**Exercise description**
Once the pictures are set aside, repeat all of the data below exactly.

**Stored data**
________________________________________
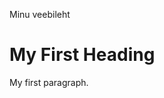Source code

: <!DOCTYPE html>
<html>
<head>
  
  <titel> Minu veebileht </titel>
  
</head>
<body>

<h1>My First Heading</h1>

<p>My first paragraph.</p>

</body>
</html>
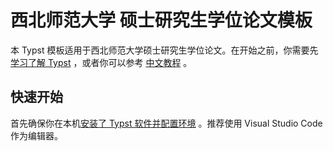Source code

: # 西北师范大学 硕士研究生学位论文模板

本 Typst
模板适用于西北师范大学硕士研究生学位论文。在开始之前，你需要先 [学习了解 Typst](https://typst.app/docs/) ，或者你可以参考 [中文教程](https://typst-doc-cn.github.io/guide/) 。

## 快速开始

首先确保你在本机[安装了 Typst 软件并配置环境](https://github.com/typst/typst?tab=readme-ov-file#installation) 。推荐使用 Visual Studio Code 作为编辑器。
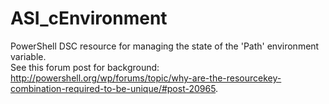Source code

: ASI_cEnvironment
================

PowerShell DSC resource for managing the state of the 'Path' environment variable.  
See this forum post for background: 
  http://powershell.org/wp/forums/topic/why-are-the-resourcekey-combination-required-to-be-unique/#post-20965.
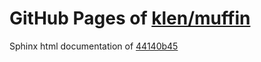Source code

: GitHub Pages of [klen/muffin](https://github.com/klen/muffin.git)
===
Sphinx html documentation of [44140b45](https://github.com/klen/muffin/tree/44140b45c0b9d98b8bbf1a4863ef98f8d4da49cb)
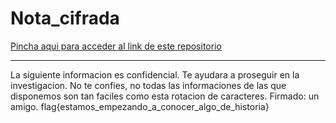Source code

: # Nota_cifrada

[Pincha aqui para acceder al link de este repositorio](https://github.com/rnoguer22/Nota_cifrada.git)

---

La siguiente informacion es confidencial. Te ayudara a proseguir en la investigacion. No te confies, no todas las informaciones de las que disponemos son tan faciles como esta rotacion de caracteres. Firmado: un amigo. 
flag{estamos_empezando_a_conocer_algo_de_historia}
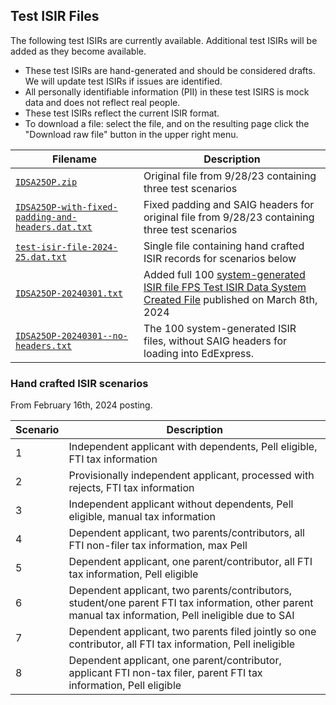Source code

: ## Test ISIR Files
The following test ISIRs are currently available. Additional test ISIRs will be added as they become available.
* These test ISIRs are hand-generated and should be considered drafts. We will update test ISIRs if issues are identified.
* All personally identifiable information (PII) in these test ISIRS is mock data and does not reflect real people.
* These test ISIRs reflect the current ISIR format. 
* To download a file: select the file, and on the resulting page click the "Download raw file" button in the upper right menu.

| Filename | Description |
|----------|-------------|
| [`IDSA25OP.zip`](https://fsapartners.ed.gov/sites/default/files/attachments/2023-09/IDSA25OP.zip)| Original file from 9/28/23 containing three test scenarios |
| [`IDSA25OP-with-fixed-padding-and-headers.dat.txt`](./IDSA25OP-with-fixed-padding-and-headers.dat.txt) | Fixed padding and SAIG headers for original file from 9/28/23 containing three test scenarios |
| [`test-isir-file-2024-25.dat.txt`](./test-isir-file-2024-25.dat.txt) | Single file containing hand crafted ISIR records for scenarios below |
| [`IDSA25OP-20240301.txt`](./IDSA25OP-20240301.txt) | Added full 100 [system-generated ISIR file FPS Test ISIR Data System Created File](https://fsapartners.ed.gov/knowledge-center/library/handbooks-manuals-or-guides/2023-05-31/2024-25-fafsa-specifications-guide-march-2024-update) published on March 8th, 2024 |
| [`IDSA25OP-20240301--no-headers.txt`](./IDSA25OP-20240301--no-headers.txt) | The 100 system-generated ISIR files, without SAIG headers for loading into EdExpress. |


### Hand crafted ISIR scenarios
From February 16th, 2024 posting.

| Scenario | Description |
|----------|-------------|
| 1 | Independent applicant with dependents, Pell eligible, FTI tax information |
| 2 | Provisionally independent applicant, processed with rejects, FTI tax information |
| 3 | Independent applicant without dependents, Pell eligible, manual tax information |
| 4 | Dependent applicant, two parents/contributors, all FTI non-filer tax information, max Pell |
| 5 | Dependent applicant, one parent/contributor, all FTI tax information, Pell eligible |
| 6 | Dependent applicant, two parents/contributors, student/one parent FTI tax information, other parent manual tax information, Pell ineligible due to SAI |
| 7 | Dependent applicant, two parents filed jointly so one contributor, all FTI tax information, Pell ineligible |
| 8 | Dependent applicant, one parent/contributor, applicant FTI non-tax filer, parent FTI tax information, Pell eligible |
________________________________________
**Solved problem**
Source code

: <!DOCTYPE html>
<html>
<head>
  
  <titel> Minu veebileht </titel>
  
</head>
<body>

<h1>My First Heading</h1>

<p>My first paragraph.</p>

</body>
</html>
Source code

: # 西北师范大学 硕士研究生学位论文模板

本 Typst
模板适用于西北师范大学硕士研究生学位论文。在开始之前，你需要先 [学习了解 Typst](https://typst.app/docs/) ，或者你可以参考 [中文教程](https://typst-doc-cn.github.io/guide/) 。

## 快速开始

首先确保你在本机[安装了 Typst 软件并配置环境](https://github.com/typst/typst?tab=readme-ov-file#installation) 。推荐使用 Visual Studio Code 作为编辑器。
Source code

: ASI_cEnvironment
================

PowerShell DSC resource for managing the state of the 'Path' environment variable.  
See this forum post for background: 
  http://powershell.org/wp/forums/topic/why-are-the-resourcekey-combination-required-to-be-unique/#post-20965.
Source code

: GitHub Pages of [klen/muffin](https://github.com/klen/muffin.git)
===
Sphinx html documentation of [44140b45](https://github.com/klen/muffin/tree/44140b45c0b9d98b8bbf1a4863ef98f8d4da49cb)
Source code

: # Nota_cifrada

[Pincha aqui para acceder al link de este repositorio](https://github.com/rnoguer22/Nota_cifrada.git)

---

La siguiente informacion es confidencial. Te ayudara a proseguir en la investigacion. No te confies, no todas las informaciones de las que disponemos son tan faciles como esta rotacion de caracteres. Firmado: un amigo. 
flag{estamos_empezando_a_conocer_algo_de_historia}
Source code

: ## Test ISIR Files
The following test ISIRs are currently available. Additional test ISIRs will be added as they become available.
* These test ISIRs are hand-generated and should be considered drafts. We will update test ISIRs if issues are identified.
* All personally identifiable information (PII) in these test ISIRS is mock data and does not reflect real people.
* These test ISIRs reflect the current ISIR format. 
* To download a file: select the file, and on the resulting page click the "Download raw file" button in the upper right menu.

| Filename | Description |
|----------|-------------|
| [`IDSA25OP.zip`](https://fsapartners.ed.gov/sites/default/files/attachments/2023-09/IDSA25OP.zip)| Original file from 9/28/23 containing three test scenarios |
| [`IDSA25OP-with-fixed-padding-and-headers.dat.txt`](./IDSA25OP-with-fixed-padding-and-headers.dat.txt) | Fixed padding and SAIG headers for original file from 9/28/23 containing three test scenarios |
| [`test-isir-file-2024-25.dat.txt`](./test-isir-file-2024-25.dat.txt) | Single file containing hand crafted ISIR records for scenarios below |
| [`IDSA25OP-20240301.txt`](./IDSA25OP-20240301.txt) | Added full 100 [system-generated ISIR file FPS Test ISIR Data System Created File](https://fsapartners.ed.gov/knowledge-center/library/handbooks-manuals-or-guides/2023-05-31/2024-25-fafsa-specifications-guide-march-2024-update) published on March 8th, 2024 |
| [`IDSA25OP-20240301--no-headers.txt`](./IDSA25OP-20240301--no-headers.txt) | The 100 system-generated ISIR files, without SAIG headers for loading into EdExpress. |


### Hand crafted ISIR scenarios
From February 16th, 2024 posting.

| Scenario | Description |
|----------|-------------|
| 1 | Independent applicant with dependents, Pell eligible, FTI tax information |
| 2 | Provisionally independent applicant, processed with rejects, FTI tax information |
| 3 | Independent applicant without dependents, Pell eligible, manual tax information |
| 4 | Dependent applicant, two parents/contributors, all FTI non-filer tax information, max Pell |
| 5 | Dependent applicant, one parent/contributor, all FTI tax information, Pell eligible |
| 6 | Dependent applicant, two parents/contributors, student/one parent FTI tax information, other parent manual tax information, Pell ineligible due to SAI |
| 7 | Dependent applicant, two parents filed jointly so one contributor, all FTI tax information, Pell ineligible |
| 8 | Dependent applicant, one parent/contributor, applicant FTI non-tax filer, parent FTI tax information, Pell eligible |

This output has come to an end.